Он еще не принимал участи я в их работе, ибо находился в том благословенном возрасте, когда целые дни проходят в беззаботных шалостях и играх, и когда солнце, лес, цветы и звери облекаются в таинственную дымку неясной детской фантазии.
Рыб было поймано много – они лежали на дне большой плетеной корзины, беспомощно раскрывали рты и били хвостами, изредка подпрыгивая вверх и шлепаясь с легким плеском обратно.
И это было так занимательно, что Нгури не мог отвести взгляда. Даже бабочки, целыми тучами летавшие над цветами, не привлекали его внимания и безнаказанно упивались сладким цветочным соком.
Иногда, взяв обеими руками наиболее неугомонную рыбу, Нгури с любопытством и некоторым страхом смотрел на то, как поднимались жабры и извивался гибкий серебристый хвост, с удовольствием ощущая в руках трепет скользкого и холодного тела.
Когда же рыбе удавалось выскользнуть из черных ручонок и снова упасть в корзину к своим товаркам, то мальчик издавал восторженный крик и, растопырив пальцы, смотрел с таким удивлением, словно увидел смешное и удивительное привидение.
Нгури просидел бы так, пожалуй, вечность, если бы не громкий треск барабана, внезапно донесшийся из деревни.
– Это Цампа! – сказал Тамбэ, только что вытянувший с братом на берег невод.
Цампа, – присяжный барабанщик, – бил в барабан только при объявлении войны или для передачи важных новостей.
И Нгури знал это. Мгновенно забыв о рыбе, он стрелой помчался в деревню, местоположение которой намечалось рощей длинноствольных и веерообразных пальм, четко вырисовывавшихся на фоне полуденного неба.
Толстый добродушный Цампа с круглым, жирным, лоснившимся на солнце лицом ходил взад и вперед перед королевским дворцом, если так можно назвать строение с украшенным грубыми фресками входом и превосходившее обыкновенную негритянскую хижину только большим размером, и извлекал из своего примитивного инструмента невероятно оглушительные звуки.

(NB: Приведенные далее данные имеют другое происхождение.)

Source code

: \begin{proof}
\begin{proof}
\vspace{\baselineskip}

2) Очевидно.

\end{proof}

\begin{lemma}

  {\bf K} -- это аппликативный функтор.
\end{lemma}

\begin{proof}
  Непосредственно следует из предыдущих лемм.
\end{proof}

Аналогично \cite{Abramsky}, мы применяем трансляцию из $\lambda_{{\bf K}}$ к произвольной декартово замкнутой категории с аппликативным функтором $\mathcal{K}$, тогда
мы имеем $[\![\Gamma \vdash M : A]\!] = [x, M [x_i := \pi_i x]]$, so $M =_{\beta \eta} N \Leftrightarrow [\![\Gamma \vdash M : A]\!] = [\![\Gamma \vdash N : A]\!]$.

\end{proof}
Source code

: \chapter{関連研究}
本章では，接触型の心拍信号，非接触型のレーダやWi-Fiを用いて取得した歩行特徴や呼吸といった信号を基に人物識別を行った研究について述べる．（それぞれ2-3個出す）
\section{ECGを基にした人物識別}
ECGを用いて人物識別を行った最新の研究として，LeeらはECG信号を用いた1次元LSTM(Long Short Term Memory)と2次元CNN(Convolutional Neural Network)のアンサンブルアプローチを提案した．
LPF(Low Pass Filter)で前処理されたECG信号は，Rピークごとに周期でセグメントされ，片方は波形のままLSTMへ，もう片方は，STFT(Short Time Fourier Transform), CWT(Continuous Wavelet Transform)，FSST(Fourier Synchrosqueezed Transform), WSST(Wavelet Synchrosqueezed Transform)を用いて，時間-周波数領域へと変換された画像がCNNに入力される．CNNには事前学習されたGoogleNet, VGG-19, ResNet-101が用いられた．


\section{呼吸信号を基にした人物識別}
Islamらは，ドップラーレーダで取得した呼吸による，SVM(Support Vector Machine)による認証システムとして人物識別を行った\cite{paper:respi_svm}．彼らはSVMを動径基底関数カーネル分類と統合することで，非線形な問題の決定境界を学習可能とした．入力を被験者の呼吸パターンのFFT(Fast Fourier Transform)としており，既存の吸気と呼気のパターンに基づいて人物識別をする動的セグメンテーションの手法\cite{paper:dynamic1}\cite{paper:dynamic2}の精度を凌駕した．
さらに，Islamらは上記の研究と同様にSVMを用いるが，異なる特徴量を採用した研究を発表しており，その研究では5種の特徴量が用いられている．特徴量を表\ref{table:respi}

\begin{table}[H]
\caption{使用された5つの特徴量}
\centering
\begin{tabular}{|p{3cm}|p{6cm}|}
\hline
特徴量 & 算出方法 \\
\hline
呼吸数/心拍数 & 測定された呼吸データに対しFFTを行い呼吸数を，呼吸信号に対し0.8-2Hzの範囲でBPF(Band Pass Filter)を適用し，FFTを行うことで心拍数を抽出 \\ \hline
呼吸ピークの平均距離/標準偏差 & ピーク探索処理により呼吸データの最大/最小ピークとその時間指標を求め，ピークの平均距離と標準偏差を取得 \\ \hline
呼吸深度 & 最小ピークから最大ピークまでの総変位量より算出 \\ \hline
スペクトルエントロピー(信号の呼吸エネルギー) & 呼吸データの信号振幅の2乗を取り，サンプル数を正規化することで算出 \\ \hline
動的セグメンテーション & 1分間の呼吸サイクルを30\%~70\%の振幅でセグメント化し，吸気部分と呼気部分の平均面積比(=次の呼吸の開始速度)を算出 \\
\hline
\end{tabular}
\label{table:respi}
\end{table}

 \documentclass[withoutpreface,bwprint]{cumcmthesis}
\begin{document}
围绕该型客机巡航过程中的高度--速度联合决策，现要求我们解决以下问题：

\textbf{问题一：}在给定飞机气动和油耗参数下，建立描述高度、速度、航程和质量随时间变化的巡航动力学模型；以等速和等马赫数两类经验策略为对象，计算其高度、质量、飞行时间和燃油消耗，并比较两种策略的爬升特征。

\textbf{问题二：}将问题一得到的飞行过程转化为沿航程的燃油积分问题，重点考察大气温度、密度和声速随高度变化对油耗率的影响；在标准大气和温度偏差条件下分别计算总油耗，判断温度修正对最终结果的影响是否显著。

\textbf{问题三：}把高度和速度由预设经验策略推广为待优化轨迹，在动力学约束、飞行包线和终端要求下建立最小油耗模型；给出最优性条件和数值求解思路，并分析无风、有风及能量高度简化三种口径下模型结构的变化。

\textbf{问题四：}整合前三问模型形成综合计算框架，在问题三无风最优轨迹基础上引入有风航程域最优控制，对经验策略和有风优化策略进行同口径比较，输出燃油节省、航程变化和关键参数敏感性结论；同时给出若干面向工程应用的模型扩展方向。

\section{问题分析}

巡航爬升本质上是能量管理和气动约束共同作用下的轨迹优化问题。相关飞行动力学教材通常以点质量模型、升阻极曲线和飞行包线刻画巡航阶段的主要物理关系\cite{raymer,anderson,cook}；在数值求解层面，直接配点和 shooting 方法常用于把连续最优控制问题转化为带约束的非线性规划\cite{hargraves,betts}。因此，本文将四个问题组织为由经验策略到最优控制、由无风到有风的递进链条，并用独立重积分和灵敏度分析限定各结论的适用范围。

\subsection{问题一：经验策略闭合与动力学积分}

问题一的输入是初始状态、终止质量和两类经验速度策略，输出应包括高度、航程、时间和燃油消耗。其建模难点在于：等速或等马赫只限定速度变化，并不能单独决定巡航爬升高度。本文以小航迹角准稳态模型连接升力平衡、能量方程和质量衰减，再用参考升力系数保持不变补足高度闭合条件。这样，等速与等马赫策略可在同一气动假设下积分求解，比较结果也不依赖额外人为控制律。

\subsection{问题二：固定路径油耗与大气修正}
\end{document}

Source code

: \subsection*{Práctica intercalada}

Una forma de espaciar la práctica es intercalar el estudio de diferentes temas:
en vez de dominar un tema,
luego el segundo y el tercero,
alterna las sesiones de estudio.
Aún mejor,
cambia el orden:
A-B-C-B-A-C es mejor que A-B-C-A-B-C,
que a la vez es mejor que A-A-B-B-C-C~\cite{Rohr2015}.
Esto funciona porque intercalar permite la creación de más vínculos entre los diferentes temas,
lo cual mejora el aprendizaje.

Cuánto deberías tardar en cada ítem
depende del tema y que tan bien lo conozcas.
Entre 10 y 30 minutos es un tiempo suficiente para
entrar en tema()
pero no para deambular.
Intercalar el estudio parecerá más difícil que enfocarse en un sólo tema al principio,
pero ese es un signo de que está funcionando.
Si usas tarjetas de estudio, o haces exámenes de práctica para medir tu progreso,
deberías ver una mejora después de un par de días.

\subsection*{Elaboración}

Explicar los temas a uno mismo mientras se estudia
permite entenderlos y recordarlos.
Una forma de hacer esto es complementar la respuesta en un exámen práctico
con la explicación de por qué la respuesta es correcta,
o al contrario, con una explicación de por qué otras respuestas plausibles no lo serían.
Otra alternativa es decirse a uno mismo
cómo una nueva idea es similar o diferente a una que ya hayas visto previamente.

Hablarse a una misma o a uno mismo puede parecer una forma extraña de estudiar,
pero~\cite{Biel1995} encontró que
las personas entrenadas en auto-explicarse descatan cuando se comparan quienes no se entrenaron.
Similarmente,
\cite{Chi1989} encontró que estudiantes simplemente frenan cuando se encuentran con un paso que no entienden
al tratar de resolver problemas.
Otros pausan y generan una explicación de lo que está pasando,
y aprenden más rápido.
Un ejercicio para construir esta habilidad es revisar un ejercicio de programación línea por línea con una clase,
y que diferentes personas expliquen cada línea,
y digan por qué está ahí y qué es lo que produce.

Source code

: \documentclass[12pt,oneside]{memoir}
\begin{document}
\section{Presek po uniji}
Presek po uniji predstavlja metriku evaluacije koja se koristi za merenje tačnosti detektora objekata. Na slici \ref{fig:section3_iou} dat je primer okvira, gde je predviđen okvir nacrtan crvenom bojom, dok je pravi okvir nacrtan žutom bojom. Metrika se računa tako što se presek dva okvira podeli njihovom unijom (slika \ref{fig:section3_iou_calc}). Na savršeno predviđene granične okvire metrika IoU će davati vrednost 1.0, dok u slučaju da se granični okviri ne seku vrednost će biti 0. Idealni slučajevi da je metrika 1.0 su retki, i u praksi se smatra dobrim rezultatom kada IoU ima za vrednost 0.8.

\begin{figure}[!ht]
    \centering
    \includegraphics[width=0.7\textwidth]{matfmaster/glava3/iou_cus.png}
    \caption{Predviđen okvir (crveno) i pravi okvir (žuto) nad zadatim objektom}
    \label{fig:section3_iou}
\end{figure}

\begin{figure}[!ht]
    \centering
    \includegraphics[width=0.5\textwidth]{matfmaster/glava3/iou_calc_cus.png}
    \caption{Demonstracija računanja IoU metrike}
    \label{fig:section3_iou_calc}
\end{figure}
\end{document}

Звуки эти, однако, комбинировались самым затейливым образом и представляли своеобразный телеграф, посредством которого даже наиболее глухие деревни племени Бакунда в какой-нибудь час времени узнавали о важных новостях.
Когда Цампа, наконец, умолк, из-за отдаленного холма снова раздался частый тревожный треск барабана: маленькое негритянское государство всполошилось и менее, чем через час, весть о том, что в страну племени Бакунда едет могущественный «белый», облетела все селения…
Глава 2-ая
Приговор
Старуха Ата сидела на пороге своей хижины и в лучах заходившего за пальмовой рощей солнца казалась вылитой из темной бронзы… Вот вернулись с рыбной ловли сыновья ее – Тамбэ и Мфанго.
– А Нгури? – лаконично спросил Тамбэ, принимаясь вместе с братом за незатейливый ужин.
– Нгури не приходил еще!
Только поздно вечером, когда совсем стемнело и летучие мыши неслышно замелькали в воздухе, насыщенном медно-желтым сиянием луны, вернулся Нгури.
Он получил довольно щедрый пинок за бездельное шатание по чужим дворам и весьма скудные остатки ужина, но не огорчился этим, а поспешил уписать все за обе щеки и, усевшись после за хижиной на колоде тамариндового дерева, принялся воскрешать картины промелькнувшего дня.
Негры любят проводить большую часть ночи на порогах хижин в раздумье; не представлял исключения и маленький Нгури.
Овеянный тишиной и завороженный тихими и разнообразными голосами ночи, он припоминал все случившееся за день. А припомнить было что.
Прежде всего, затесавшись в толпу взрослых, он узнал о белом.
Отзывались о нем самым невыгодным образом, что преломилось в сознании Нгури еще более невыгодно, – детскому воображению присуще преувеличение, – и белый превратился в настоящее злое, страшное чудовище вроде деревянного, раскрашенного, с оскаленными огромными зубами фетиша, стоявшего у входа в королевский дворец.
Потом Нгури видел, как старейшие в племени ходили на совещание во дворец к королеве Мугунзе, а когда вышли, он услышал слово:
– Смерть.
И слово это произносилось всеми толпившимися на улице и перед королевским дворцом, и словно мотылек порхало от одного к другому…
Теперь все впечатления дня приняли какой-то неясный, лишенный контуров характер, и Нгури чувствовал себя среди них, как в обществе призраков.
В лунном сиянии отчетливо вычерчивались силуэты пальм, а ряды слегка остроконечных, покрытых связанными между собой листами винной пальмы хижин, напоминали семью гигантских грибов.
Тишина нарушалась то беседой, то доносившимся издалека собачьим лаем.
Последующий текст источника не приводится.